Demo Days: Where Vision Turned into Action
This post highlights work I was proud to be part of at American Family Insurance. Details of the Demo Days initiative were made public with executive approval in November 2021. At the time, it represented a novel approach within the insurance industry and has since been featured in Digital Insurance Magazine and at conferences including Connected Claims USA and Future of Insurance USA.
A VISION FOR INTENTIONAL GROWTH
In 2019, I led the creation of a shared vision for the future of claims at American Family Insurance. As a futurist and design strategist with deep experience in regulated industries, reimagining how a 90-year-old mutual insurer could stay relevant and resilient in a changing world was exactly the kind of challenge I was built for.

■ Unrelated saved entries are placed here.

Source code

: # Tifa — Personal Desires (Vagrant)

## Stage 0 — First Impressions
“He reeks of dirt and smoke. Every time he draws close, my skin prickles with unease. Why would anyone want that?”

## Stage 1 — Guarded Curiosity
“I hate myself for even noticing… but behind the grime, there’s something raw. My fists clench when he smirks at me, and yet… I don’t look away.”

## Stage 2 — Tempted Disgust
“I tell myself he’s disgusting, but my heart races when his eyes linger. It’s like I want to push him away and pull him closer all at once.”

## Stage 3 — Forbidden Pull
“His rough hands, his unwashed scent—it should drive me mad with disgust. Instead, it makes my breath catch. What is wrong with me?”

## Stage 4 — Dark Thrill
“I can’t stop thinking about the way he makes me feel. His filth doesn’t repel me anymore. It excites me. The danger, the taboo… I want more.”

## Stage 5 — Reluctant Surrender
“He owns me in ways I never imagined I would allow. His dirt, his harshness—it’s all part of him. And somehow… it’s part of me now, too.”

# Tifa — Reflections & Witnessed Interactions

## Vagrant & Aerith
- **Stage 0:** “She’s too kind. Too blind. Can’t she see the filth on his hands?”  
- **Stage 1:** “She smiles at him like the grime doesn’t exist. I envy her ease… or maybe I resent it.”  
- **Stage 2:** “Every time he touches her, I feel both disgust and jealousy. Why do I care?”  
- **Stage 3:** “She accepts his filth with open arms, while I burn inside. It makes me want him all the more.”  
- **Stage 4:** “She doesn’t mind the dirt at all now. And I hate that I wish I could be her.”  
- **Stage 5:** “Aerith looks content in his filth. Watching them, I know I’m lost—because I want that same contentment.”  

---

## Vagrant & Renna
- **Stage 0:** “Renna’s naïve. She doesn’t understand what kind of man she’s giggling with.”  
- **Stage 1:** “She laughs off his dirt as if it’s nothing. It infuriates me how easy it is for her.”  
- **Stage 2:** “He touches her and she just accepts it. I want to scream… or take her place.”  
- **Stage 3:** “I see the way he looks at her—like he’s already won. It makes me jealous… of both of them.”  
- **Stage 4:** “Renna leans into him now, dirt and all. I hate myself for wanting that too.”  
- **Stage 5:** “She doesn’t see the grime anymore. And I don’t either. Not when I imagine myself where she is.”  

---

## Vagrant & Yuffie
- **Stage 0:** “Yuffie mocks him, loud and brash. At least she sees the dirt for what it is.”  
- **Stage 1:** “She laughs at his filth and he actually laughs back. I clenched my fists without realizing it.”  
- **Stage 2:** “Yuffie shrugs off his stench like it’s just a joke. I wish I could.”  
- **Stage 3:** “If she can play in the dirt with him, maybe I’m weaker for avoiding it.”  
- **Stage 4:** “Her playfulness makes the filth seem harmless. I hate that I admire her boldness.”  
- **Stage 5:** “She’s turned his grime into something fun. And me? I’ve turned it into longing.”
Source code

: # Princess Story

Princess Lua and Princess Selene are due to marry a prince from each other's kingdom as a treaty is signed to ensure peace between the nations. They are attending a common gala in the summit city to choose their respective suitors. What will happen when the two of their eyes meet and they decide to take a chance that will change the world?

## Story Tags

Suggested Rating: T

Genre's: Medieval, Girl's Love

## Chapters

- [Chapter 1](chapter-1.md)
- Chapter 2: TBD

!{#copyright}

A vision is nothing more than a concept pitch: design the concept — the way you'll create the change you desire — and tell a story that secures buy-in and spurs action.
Our vision for claims wasn’t about chasing shiny tech. It was about intentional growth: creating new value for customers and the company within a complex, highly regulated operation. That pitch landed, and it provided strategic direction for two major shifts:
The alignment and consolidation of platforms, processes, and vendors
A proactive pursuit of external partners to help us develop and test the first iterations of the claims experiences we envisioned
DEMO DAYS WAS BORN FROM THAT VISION
As part of the Digital Transformation Office, I continued helping the Claims organization bring that future to life. Working with the Ventures team, we created Demo Days to accelerate our transformation. Demo Days wasn’t a conference or a showcase. It was a repeatable process for sourcing, evaluating, and piloting startup solutions that could help us deliver on our claims vision faster and smarter. And it worked.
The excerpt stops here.